• [Data]
○ ○ ○ ○
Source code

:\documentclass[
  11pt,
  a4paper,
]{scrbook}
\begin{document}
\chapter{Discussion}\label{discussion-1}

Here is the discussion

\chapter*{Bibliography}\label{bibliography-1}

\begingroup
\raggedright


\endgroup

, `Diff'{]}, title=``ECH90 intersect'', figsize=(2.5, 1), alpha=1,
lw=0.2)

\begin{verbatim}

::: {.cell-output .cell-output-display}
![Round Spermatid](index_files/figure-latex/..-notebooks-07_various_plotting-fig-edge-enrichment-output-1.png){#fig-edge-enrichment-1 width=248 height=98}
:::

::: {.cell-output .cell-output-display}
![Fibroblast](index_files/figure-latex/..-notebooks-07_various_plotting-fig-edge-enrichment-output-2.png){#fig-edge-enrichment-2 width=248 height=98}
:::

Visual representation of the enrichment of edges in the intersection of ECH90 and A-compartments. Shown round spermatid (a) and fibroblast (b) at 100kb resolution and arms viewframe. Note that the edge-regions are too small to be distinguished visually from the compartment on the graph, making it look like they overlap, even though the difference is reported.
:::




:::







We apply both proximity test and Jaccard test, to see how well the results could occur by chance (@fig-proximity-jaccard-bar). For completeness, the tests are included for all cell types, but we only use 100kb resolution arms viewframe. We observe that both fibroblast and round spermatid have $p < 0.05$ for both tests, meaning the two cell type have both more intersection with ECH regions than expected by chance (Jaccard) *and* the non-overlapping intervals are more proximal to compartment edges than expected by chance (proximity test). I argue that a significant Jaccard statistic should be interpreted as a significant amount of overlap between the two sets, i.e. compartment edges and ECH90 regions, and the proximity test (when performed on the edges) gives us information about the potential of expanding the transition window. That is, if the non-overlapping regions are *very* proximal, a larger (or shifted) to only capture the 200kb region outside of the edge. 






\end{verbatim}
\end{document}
○ ○ ○ ○
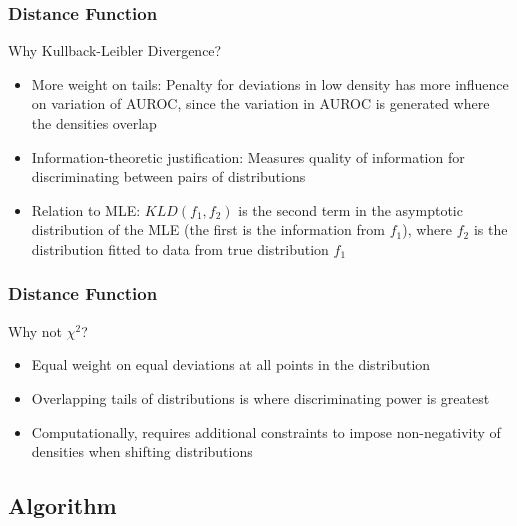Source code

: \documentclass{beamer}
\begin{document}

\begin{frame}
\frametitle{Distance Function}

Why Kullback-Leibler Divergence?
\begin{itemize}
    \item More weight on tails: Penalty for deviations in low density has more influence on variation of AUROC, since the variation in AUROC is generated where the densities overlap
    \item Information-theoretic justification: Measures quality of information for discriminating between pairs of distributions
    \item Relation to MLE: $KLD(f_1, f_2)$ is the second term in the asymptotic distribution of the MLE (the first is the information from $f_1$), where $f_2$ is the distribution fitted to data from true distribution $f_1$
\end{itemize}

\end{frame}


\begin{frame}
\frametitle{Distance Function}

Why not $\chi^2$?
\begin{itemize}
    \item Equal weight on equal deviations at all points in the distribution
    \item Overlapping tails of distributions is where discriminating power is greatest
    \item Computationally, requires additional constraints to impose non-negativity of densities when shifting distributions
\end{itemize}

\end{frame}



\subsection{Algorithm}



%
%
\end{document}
○ ○ ○ ○
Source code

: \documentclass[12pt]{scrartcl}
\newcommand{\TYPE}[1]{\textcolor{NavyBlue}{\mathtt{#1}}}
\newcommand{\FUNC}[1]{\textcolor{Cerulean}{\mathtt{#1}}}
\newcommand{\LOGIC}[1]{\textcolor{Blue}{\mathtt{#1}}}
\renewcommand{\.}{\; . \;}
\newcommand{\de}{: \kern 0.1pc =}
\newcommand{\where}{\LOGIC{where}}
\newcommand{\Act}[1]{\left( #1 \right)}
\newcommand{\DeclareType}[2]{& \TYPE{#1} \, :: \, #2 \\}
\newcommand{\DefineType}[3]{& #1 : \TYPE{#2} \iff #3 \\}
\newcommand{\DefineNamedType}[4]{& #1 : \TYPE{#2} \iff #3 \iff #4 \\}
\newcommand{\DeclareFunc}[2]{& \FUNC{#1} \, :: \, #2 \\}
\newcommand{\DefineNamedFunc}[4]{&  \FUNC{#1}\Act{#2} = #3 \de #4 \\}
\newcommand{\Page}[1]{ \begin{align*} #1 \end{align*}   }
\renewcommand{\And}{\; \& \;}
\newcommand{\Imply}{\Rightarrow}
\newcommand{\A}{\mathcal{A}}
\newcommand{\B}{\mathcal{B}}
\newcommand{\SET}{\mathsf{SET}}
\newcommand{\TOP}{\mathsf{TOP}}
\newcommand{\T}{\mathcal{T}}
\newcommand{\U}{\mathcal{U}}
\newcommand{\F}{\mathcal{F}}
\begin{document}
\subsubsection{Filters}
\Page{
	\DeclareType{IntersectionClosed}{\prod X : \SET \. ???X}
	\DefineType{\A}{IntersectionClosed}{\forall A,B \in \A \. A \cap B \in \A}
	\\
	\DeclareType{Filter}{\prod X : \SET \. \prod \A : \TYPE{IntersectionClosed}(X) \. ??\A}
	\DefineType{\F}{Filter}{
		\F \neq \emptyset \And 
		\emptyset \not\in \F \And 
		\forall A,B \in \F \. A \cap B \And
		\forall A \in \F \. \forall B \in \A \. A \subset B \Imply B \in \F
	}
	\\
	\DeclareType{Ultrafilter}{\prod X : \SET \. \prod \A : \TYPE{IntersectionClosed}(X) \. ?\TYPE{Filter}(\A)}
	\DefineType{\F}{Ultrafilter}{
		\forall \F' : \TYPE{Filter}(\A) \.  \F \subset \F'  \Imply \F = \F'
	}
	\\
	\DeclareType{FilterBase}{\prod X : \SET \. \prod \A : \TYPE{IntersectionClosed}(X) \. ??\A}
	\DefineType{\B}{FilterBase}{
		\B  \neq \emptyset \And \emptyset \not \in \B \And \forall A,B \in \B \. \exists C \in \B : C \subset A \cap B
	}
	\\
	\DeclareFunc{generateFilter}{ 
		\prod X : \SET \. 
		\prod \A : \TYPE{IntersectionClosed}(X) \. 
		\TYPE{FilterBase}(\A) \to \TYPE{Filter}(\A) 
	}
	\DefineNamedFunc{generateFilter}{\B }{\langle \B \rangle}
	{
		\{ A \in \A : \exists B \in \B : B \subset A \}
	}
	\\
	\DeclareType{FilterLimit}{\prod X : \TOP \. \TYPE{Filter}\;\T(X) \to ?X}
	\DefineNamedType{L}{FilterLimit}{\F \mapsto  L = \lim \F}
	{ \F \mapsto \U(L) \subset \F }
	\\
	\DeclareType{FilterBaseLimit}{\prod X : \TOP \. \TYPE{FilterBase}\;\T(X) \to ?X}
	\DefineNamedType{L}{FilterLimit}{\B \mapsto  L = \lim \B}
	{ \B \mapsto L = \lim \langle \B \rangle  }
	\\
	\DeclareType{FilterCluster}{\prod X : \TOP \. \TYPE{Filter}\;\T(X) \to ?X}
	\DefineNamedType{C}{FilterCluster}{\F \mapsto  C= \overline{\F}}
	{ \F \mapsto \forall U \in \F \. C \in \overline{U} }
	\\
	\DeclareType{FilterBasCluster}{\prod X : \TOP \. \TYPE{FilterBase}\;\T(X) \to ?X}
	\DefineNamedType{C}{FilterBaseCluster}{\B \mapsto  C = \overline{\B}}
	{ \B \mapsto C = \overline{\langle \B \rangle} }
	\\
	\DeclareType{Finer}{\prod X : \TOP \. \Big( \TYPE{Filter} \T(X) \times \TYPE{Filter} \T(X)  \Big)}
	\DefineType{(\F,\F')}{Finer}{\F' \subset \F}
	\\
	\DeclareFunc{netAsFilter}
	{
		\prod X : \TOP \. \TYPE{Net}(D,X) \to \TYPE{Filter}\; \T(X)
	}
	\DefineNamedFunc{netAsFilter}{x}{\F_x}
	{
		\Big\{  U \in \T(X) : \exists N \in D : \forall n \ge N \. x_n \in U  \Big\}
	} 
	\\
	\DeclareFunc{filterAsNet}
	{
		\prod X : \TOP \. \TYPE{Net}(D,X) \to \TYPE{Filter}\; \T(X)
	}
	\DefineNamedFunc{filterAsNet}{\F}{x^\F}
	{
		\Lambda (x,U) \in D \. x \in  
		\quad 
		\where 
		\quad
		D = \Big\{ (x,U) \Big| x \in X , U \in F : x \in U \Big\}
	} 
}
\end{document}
○ ○ ○ ○
• [Problem to solve] Take from the listing above each line that contains the string "netAsFilter".

• [Answer to this exercise]
	\DeclareFunc{netAsFilter}
	\DefineNamedFunc{netAsFilter}{x}{\F_x}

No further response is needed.